Tributes paid after sad passing of Limerick writer Alphie McCourt

Anne Sheridan


Anne Sheridan

Tributes paid after sad passing of Limerick writer Alphie McCourt

The McCourt family on a visit to Limerick in 2011 for the unveiling of a bust of the legendary writer Frank McCourt. Pictured are Malachy McCourt, plus his late brothers Alphie and Michael, and Frank’

TRIBUTES are being paid on both sides of the Atlantic to Alphie McCourt, Frank's youngest brother, who passed away suddenly in New York at the age of 75.

His only surviving brother Malachy McCourt, 84, confirmed the sad news in a message on Facebook in the early hours of Sunday morning, saying he had passed away while taking an afternoon nap.

“We have no celebrations of his life or the books yet but we won't let him go gentle into the good or bad night,” Malachy added.

Dominic Taylor, of the Limerick Writers' Centre, who invited Alphie to a plaque unveiling of his brother Frank last year outside South's bar, said he was saddened to hear this news but said "it was a privilege to have known him".

Adam Howell, who produced the musical of Angela's Ashes, staged for five nights in the Lime Tree theatre in Limerick in 2013, also paid tribute.

"He became a great supporter, confidant, advisor and friend. I used to joke with him that I had to pinch myself sometimes because he'd always been a 'character' in a book and film and now I knew the real person. He always found that funny, I think. He was extremely generous and giving," he wrote.

Born in Limerick in July 1940, Alphie grew up in the city, before emigrating to America in 1959, spending a good part of his life in the restaurant and bar trade. During his youth he toyed with the idea of journalism, and later undertook a degree in law at University College Dublin, which he didn’t finish.

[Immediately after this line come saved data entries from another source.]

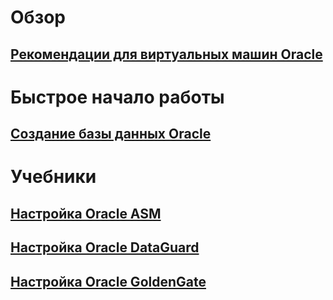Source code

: # Обзор
## [Рекомендации для виртуальных машин Oracle](oracle-considerations.md)
# Быстрое начало работы
## [Создание базы данных Oracle](oracle-database-quick-create.md)
# Учебники
## [Настройка Oracle ASM](configure-oracle-asm.md)
## [Настройка Oracle DataGuard](configuring-oracle-dataguard.md)
## [Настройка Oracle GoldenGate](configure-oracle-golden-gate.md)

While Alphie grew up in the city’s back lanes, went to the Christian Brothers, played rugby with Young Munster and was a member of the Limerick Debating Society, he said he always felt "a little bit removed" from Limerick life.

He left for the land of opportunity at the age of 19, and alternated between living in New York, then Montreal in Canada, before moving down to California, and settling back in New York, with his wife Lyn and daughter Alison. 

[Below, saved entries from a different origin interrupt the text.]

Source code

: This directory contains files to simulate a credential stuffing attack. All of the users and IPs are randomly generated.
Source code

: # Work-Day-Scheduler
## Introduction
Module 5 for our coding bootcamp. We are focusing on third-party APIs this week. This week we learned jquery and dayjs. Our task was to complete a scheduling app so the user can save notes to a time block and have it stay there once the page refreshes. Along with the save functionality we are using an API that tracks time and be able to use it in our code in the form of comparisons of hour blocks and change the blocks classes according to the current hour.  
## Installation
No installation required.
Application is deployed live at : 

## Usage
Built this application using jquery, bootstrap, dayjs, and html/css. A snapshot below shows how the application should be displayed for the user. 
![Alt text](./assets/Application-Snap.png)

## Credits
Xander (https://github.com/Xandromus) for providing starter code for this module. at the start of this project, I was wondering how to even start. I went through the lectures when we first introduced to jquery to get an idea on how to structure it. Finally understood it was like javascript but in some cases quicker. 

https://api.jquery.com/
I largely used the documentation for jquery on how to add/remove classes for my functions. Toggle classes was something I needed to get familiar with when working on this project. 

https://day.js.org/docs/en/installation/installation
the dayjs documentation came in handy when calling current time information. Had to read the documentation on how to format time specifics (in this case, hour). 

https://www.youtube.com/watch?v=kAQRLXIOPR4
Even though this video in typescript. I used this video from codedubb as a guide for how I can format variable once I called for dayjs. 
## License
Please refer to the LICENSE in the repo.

He built swimming pools in California - “a different kind of university” - and was drafted into the Army for two years, where he was a food inspector.

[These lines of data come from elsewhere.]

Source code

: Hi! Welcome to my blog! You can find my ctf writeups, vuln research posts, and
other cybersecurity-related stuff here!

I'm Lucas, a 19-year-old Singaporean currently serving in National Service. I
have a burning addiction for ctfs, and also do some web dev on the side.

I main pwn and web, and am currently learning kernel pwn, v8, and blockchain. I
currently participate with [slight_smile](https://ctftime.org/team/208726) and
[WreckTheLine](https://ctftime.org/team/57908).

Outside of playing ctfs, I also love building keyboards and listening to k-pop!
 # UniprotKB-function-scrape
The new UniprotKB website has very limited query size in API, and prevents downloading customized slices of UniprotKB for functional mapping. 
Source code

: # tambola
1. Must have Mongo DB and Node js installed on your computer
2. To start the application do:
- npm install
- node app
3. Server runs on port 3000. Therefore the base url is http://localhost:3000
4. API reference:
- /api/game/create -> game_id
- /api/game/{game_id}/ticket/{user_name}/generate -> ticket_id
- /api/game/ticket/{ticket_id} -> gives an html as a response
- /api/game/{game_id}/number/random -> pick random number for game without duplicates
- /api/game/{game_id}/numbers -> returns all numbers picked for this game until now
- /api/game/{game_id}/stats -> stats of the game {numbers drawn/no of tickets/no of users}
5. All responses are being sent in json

The youngest of seven, Alphie was the last to leave Limerick, and left with his mother Angela, now immortalised in his brother's first memoir, Angela's Ashes, which won the Pulitzer Prize.

“It was very difficult breaking away,” he recalled in an interview with the Limerick Leader in 2010, especially as there was a polite understanding with his mother that he would come back.

“But I knew I wouldn’t come back. She eventually settled in New York and it was Okay [for her], just Okay, never good. If you’re going to New York, you have to go at a young age, 19 or 20. Going away from Limerick at that time was par for the course. Just about everybody I knew left, except people who had family businesses or something. Our situation would have been enormously different if we had a piece of land.

"We were pretty much first generation in Limerick. We didn’t have the close connections that other people had. I always felt a little bit one step removed.”

He also spoke about death in that interview.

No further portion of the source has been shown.